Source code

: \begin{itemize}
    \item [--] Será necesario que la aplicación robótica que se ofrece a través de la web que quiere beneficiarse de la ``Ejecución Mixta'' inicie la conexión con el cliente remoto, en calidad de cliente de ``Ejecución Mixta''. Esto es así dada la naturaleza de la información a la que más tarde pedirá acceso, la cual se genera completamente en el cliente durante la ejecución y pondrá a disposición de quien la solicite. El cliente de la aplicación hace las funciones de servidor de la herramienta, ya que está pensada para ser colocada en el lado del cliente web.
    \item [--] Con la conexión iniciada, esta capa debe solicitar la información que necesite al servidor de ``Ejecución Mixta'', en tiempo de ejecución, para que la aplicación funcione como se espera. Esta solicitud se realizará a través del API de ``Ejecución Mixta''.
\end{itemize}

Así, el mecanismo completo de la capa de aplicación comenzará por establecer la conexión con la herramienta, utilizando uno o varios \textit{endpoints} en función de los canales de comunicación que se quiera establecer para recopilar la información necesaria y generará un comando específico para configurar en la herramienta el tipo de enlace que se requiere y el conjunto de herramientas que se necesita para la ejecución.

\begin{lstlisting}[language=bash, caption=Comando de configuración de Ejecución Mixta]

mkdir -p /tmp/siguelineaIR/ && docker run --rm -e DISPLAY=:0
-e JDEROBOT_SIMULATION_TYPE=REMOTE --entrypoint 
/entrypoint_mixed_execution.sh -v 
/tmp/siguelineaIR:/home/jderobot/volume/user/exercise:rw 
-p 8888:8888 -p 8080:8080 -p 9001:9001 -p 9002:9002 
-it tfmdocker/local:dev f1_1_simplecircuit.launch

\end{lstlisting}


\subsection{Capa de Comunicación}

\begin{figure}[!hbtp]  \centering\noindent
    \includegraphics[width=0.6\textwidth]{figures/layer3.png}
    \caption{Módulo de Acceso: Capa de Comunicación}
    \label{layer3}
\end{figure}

* * *

■ **PROBLEM**:
Copy each line of the records containing the string "begin".

■ **RESPONSE TO THE EXERCISE**:
: \begin{itemize}
\begin{lstlisting}[language=bash, caption=Comando de configuración de Ejecución Mixta]
\begin{figure}[!hbtp]  \centering\noindent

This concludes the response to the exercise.